**Data in this exercise**
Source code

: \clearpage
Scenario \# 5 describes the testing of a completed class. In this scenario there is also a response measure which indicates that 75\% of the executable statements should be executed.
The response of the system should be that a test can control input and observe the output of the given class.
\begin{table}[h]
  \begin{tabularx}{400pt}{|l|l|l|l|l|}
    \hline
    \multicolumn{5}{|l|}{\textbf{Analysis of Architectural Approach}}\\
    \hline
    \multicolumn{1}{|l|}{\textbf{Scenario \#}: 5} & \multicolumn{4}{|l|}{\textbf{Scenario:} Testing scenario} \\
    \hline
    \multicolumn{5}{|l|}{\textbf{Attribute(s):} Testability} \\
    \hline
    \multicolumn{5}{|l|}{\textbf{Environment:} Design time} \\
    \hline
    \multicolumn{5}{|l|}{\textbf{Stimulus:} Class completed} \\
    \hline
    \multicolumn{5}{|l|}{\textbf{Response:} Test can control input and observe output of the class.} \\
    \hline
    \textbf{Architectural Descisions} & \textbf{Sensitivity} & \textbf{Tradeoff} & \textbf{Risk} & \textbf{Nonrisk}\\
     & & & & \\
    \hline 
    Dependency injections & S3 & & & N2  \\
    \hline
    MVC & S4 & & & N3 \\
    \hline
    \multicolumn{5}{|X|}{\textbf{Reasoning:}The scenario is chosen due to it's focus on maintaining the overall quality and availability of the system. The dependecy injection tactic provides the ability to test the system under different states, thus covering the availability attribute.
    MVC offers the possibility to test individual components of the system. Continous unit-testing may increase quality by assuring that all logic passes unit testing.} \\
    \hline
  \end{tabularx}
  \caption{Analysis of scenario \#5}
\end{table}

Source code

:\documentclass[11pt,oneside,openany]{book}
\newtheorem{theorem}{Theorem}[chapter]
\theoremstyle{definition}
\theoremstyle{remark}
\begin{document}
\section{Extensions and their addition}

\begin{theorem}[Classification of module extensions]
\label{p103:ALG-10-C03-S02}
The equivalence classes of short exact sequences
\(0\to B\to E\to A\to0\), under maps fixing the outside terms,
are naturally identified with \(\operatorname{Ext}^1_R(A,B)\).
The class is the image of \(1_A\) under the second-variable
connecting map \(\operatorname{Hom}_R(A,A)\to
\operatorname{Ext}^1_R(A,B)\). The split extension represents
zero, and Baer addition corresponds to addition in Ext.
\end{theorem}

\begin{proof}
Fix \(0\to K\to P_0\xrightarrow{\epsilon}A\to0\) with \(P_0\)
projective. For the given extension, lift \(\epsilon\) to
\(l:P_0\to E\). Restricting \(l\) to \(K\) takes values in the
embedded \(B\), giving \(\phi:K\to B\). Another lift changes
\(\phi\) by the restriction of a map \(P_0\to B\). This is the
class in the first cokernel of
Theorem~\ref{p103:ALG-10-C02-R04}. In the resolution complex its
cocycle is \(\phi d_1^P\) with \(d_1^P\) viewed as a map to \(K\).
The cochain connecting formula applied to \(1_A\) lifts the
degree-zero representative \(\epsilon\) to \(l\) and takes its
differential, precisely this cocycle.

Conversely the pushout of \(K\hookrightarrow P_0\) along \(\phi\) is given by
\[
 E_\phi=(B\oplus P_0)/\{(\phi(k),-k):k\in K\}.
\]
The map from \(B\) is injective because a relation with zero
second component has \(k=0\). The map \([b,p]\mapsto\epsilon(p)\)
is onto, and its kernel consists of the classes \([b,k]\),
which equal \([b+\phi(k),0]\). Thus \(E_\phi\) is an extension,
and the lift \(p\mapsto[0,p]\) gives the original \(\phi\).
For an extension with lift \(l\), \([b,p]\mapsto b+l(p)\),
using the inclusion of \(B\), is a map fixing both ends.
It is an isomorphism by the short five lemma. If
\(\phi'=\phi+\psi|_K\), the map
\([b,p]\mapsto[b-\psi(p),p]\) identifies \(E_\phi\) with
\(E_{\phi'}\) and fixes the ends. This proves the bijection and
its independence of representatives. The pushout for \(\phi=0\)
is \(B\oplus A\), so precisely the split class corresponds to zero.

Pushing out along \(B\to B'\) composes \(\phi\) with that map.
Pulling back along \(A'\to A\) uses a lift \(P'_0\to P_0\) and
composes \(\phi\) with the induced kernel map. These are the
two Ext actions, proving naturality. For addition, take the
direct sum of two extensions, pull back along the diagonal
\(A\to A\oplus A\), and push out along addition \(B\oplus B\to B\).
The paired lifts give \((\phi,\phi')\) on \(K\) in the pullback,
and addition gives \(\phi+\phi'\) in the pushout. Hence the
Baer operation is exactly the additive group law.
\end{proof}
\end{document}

**Work item**
In the records above, how many lines hold the string "pushout"? Only the number should be given.

**Result of this task**
3